II. Procedural Background

On October 10, 2013, Plaintiffs Joseph Benjamin, Eunide Benjamin, Berneide Benjamin, and Jerich07 Arnaud Projects, Inc. filed suit against Defendant American Airlines, Inc. Dkt. No. 1. The Complaint asserts six claims for relief: breach of contract (Count 1); public accommodation discrimination in violation of Title II of the Civil Rights Act of 1964 (Count 2); violation of 42 U.S.C. § 1981 and the Civil Rights Act of 1866 (Count 3); violation of 42 U.S.C. § 1985 and the Civil Rights Act of 1871 (Count 4); intentional infliction of emotional distress (Count 5); and attorney's fees pursuant to 42 U.S.C. § 1988 (Count 6). Id. ¶¶ 59–136

On February 26, 2014, Defendant filed a Motion to Dismiss pursuant to Rule 12(b)(6) of the Federal Rules of Civil Procedure. Dkt. No. 6. Defendant's motion is fully briefed. Dkt. Nos. 6; 15; 17.

III. Legal Standard

When ruling on a motion to dismiss brought pursuant to Rule 12(b)(6) of the Federal Rules of Civil Procedure, a district court must construe the plaintiff's complaint in the light most favorable to the plaintiff and accept all well-pleaded facts alleged in the complaint as true. Sinaltrainal v. Coca–Cola Co., 578 F.3d 1252, 1260 (11th Cir.2009). Although a complaint need not contain detailed factual allegations, it must contain sufficient factual material “to raise a right to relief above the speculative level.” Bell Atl. Corp. v. Twombly, 550 U.S. 544, 555, 127 S.Ct. 1955, 167 L.Ed.2d 929 (2007). At a minimum, a complaint should “contain either direct or inferential allegations respecting all the material elements necessary to sustain a recovery under some viable legal theory.” Fin. Sec. Assurance, Inc. v. Stephens, Inc., 500 F.3d 1276, 1282–83 (11th Cir.2007) (per curiam) (quoting Roe v. Aware Woman Ctr. for Choice, Inc., 253 F.3d 678, 683 (11th Cir.2001)).

IV. Discussion

A. Breach of Contract (Count 1)

1. Determining the Montreal Convention's Applicability


Defendant argues that the Montreal Convention preempts Plaintiffs' breach-of-contract claim. The Montreal Convention

“sets forth uniform rules for claims that arise out of incidents that occur during international air transportation.” Marotte v. Am. Airlines, Inc., 296 F.3d 1255, 1258–59 (11th Cir.2002). It came into force on November 4, 2003, and succeeded the Warsaw Convention. Bassam v. Am. Airlines, 287 Fed.Appx. 309, 312 (5th Cir.2008) (per curiam); Montreal Convention art. 55. “As a treaty of the United States, the Convention is considered ... the supreme law of the land.” Best v. BWIA W. Indies Airways Ltd., 581 F.Supp.2d 359, 362 (E.D.N.Y.2008).

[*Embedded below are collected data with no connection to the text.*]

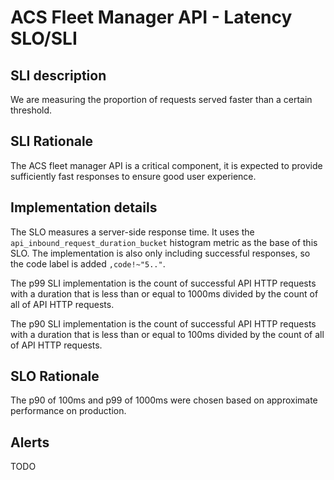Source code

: # ACS Fleet Manager API - Latency SLO/SLI

## SLI description
We are measuring the proportion of requests served faster than a certain threshold.

## SLI Rationale
The ACS fleet manager API is a critical component, it is expected to provide sufficiently fast responses to ensure good user experience.

## Implementation details
The SLO measures a server-side response time. 
It uses the `api_inbound_request_duration_bucket` histogram metric as the base of this SLO. 
The implementation is also only including successful responses, so the code label is added `,code!~"5.."`.

The p99 SLI implementation is the count of successful API HTTP requests with a duration that is less than or equal to 1000ms divided by the count of all of API HTTP requests.

The p90 SLI implementation is the count of successful API HTTP requests with a duration that is less than or equal to 100ms divided by the count of all of API HTTP requests.

## SLO Rationale
The p90 of 100ms and p99 of 1000ms were chosen based on approximate performance on production.

## Alerts

TODO
  
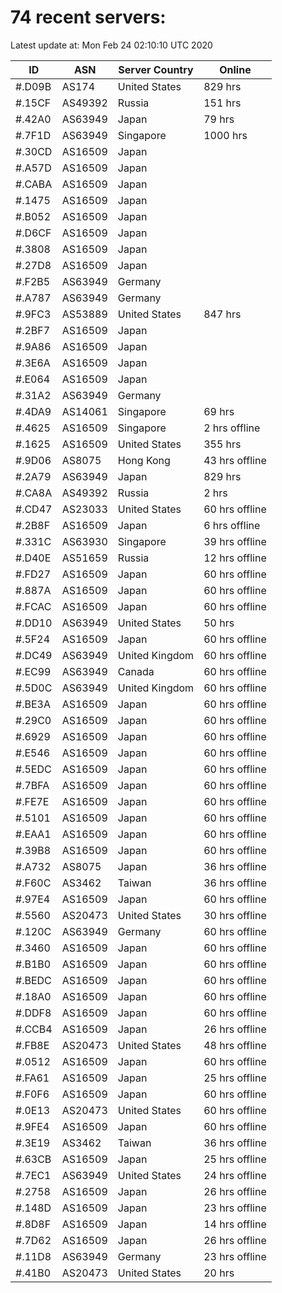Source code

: # 74 recent servers:

Latest update at: Mon Feb 24 02:10:10 UTC 2020

| ID | ASN | Server Country | Online |
| -- | --- | -------------- | ------ |
| #.D09B | AS174 | United States | 829 hrs |
| #.15CF | AS49392 | Russia | 151 hrs |
| #.42A0 | AS63949 | Japan | 79 hrs |
| #.7F1D | AS63949 | Singapore | 1000 hrs |
| #.30CD | AS16509 | Japan | |
| #.A57D | AS16509 | Japan | |
| #.CABA | AS16509 | Japan | |
| #.1475 | AS16509 | Japan | |
| #.B052 | AS16509 | Japan | |
| #.D6CF | AS16509 | Japan | |
| #.3808 | AS16509 | Japan | |
| #.27D8 | AS16509 | Japan | |
| #.F2B5 | AS63949 | Germany | |
| #.A787 | AS63949 | Germany | |
| #.9FC3 | AS53889 | United States | 847 hrs |
| #.2BF7 | AS16509 | Japan | |
| #.9A86 | AS16509 | Japan | |
| #.3E6A | AS16509 | Japan | |
| #.E064 | AS16509 | Japan | |
| #.31A2 | AS63949 | Germany | |
| #.4DA9 | AS14061 | Singapore | 69 hrs |
| #.4625 | AS16509 | Singapore | 2 hrs offline |
| #.1625 | AS16509 | United States | 355 hrs |
| #.9D06 | AS8075 | Hong Kong | 43 hrs offline |
| #.2A79 | AS63949 | Japan | 829 hrs |
| #.CA8A | AS49392 | Russia | 2 hrs |
| #.CD47 | AS23033 | United States | 60 hrs offline |
| #.2B8F | AS16509 | Japan | 6 hrs offline |
| #.331C | AS63930 | Singapore | 39 hrs offline |
| #.D40E | AS51659 | Russia | 12 hrs offline |
| #.FD27 | AS16509 | Japan | 60 hrs offline |
| #.887A | AS16509 | Japan | 60 hrs offline |
| #.FCAC | AS16509 | Japan | 60 hrs offline |
| #.DD10 | AS63949 | United States | 50 hrs |
| #.5F24 | AS16509 | Japan | 60 hrs offline |
| #.DC49 | AS63949 | United Kingdom | 60 hrs offline |
| #.EC99 | AS63949 | Canada | 60 hrs offline |
| #.5D0C | AS63949 | United Kingdom | 60 hrs offline |
| #.BE3A | AS16509 | Japan | 60 hrs offline |
| #.29C0 | AS16509 | Japan | 60 hrs offline |
| #.6929 | AS16509 | Japan | 60 hrs offline |
| #.E546 | AS16509 | Japan | 60 hrs offline |
| #.5EDC | AS16509 | Japan | 60 hrs offline |
| #.7BFA | AS16509 | Japan | 60 hrs offline |
| #.FE7E | AS16509 | Japan | 60 hrs offline |
| #.5101 | AS16509 | Japan | 60 hrs offline |
| #.EAA1 | AS16509 | Japan | 60 hrs offline |
| #.39B8 | AS16509 | Japan | 60 hrs offline |
| #.A732 | AS8075 | Japan | 36 hrs offline |
| #.F60C | AS3462 | Taiwan | 36 hrs offline |
| #.97E4 | AS16509 | Japan | 60 hrs offline |
| #.5560 | AS20473 | United States | 30 hrs offline |
| #.120C | AS63949 | Germany | 60 hrs offline |
| #.3460 | AS16509 | Japan | 60 hrs offline |
| #.B1B0 | AS16509 | Japan | 60 hrs offline |
| #.BEDC | AS16509 | Japan | 60 hrs offline |
| #.18A0 | AS16509 | Japan | 60 hrs offline |
| #.DDF8 | AS16509 | Japan | 60 hrs offline |
| #.CCB4 | AS16509 | Japan | 26 hrs offline |
| #.FB8E | AS20473 | United States | 48 hrs offline |
| #.0512 | AS16509 | Japan | 60 hrs offline |
| #.FA61 | AS16509 | Japan | 25 hrs offline |
| #.F0F6 | AS16509 | Japan | 60 hrs offline |
| #.0E13 | AS20473 | United States | 60 hrs offline |
| #.9FE4 | AS16509 | Japan | 60 hrs offline |
| #.3E19 | AS3462 | Taiwan | 36 hrs offline |
| #.63CB | AS16509 | Japan | 25 hrs offline |
| #.7EC1 | AS63949 | United States | 24 hrs offline |
| #.2758 | AS16509 | Japan | 26 hrs offline |
| #.148D | AS16509 | Japan | 23 hrs offline |
| #.8D8F | AS16509 | Japan | 14 hrs offline |
| #.7D62 | AS16509 | Japan | 26 hrs offline |
| #.11D8 | AS63949 | Germany | 23 hrs offline |
| #.41B0 | AS20473 | United States | 20 hrs |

Convention for the Unification of Certain Rules for International Carriage by Air, May 28, 1999, S. Treaty Doc. No. 106–45, 1999 WL 33292734 (2000).

Although the Warsaw Convention no longer applies to claims arising after November 2003, the caselaw developed under it is regarded as applicable in the interpretation of the Montreal Convention's equivalent language. Jacob v. Korean Air Lines Co., No. 12–62384–CIV, 2014 WL 243150, at *7 (S.D.Fla. Jan. 13, 2014); Ugaz v. Am. Airlines, Inc., 576 F.Supp.2d 1354, 1360 (S.D.Fla.2008); Serrano v. Am. Airlines, Inc., No. CV 08–2256 AHM(FFMx), 2008 WL 2117239, at *3 (C.D.Cal. May 15, 2008); see also Christopher E. Cotter, Recent Case Law Addressing Three Contentious Issues in the Montreal Convention, 24 No. 4 Air & Space L. 9, 9 (2012) (“The drafters of the Montreal Convention tried wherever possible to embrace the language of the original Warsaw Convention and its various amendments so as not to disrupt existing jurisprudence.”). This is despite the Montreal Convention's greater focus on consumer protection and equitable compensation. Tory A. Weigand, Recent Developments Under the Montreal Convention, 77 Def. Couns. J. 443, 443–44 (2010).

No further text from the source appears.